The issue is particularly urgent following the pandemic's three years of closed schools and limited services, which helped cause a spike in teen pregnancies in Africa and elsewhere. For example, between April 2020 and March 2021, South Africa saw a 60 percent increase in adolescent pregnancies, according to the Office of the United Nations High Commissioner for Human Rights.
A wealth of global research demonstrates that educating girls is not only important for their human rights, but it powers individual and national economic growth and has a protective effect for the girls’ individual health and the health of their children.
Winnie Byanyima, the Executive Director of UNAIDS and Under-Secretary-General of the United Nations, noted in an Exemplars in Global Health Perspective article last year about the strides Botswana is making in expanding education for girls that: “For girls, each additional year of schooling resulted in the risk of contracting HIV dropping by 11.6 percent. By expanding free and compulsory secondary education, Botswana produced a cumulative lifetime risk reduction for HIV among students of approximately one-third.”
Exemplars in Global Health research is also rife with examples of countries that have reduced school fees, increased the number of years of required education, and launched conditional cash transfers to improve girls’ educational outcomes, reaping knock-on benefits in other areas.

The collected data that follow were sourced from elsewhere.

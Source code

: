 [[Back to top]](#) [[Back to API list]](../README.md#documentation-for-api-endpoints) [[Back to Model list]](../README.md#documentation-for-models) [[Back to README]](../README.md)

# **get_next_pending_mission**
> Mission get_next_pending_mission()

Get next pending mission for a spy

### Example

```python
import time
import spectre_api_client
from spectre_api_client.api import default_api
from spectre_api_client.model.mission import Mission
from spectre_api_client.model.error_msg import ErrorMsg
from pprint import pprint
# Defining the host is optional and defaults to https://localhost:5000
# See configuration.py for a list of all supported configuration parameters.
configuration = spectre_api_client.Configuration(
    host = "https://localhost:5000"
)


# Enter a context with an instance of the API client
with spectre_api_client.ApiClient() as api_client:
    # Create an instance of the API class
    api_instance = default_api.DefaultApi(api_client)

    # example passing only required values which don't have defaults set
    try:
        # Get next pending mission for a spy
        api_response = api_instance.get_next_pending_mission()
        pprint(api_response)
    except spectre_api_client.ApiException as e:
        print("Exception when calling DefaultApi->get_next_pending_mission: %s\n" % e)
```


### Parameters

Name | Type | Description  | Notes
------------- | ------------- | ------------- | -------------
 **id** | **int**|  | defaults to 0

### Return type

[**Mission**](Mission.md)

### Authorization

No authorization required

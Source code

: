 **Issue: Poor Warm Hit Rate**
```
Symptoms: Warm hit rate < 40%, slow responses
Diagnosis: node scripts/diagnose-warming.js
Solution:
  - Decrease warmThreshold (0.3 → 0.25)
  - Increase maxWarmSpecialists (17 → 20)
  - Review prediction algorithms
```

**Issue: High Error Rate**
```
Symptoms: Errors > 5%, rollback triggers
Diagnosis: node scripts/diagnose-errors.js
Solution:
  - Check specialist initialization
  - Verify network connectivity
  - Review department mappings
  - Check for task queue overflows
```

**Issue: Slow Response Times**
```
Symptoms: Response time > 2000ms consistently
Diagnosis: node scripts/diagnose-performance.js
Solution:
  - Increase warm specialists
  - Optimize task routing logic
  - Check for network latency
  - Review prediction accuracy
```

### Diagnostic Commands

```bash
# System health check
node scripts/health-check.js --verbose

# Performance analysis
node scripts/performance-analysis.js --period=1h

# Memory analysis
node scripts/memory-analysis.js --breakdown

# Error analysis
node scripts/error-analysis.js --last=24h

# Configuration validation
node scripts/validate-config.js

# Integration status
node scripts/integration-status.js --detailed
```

Researchers have confirmed, for example, the pathway from education to stunting reduction: that better educated parents earn more and are better able to provide for their children, and better educated mothers are better positioned to understand, advocate for, and follow health and nutrition best practices.
In Ethiopia, health leaders were able to reduce childhood stunting levels from 67 percent to 37 percent from 1992 to 2019, in part through improving both access to and quality of education. Since the early 1990s, the number of primary schools in Ethiopia tripled, enrollment in primary school has quadrupled from only 19 percent in 1994 to 85 percent in 2015, and literacy more than doubled. Girls, who used to be underrepresented at all school levels, have achieved parity in primary school enrollment.
Nepal, likewise, implemented a string of policies to boost education. In 1990, primary school enrollment in Nepal was less than 70 percent and the literacy rate for girls was just 33 percent. But by 2016, after building new schools and enrolling more than a million more children in primary school, the country had achieved gender parity in primary school enrollment and near parity in secondary school completion.
These investments in education, combined with other investments in the health sector, helped Nepal reduce its childhood stunting rate from 68 percent to 36 percent from 1995 to 2016.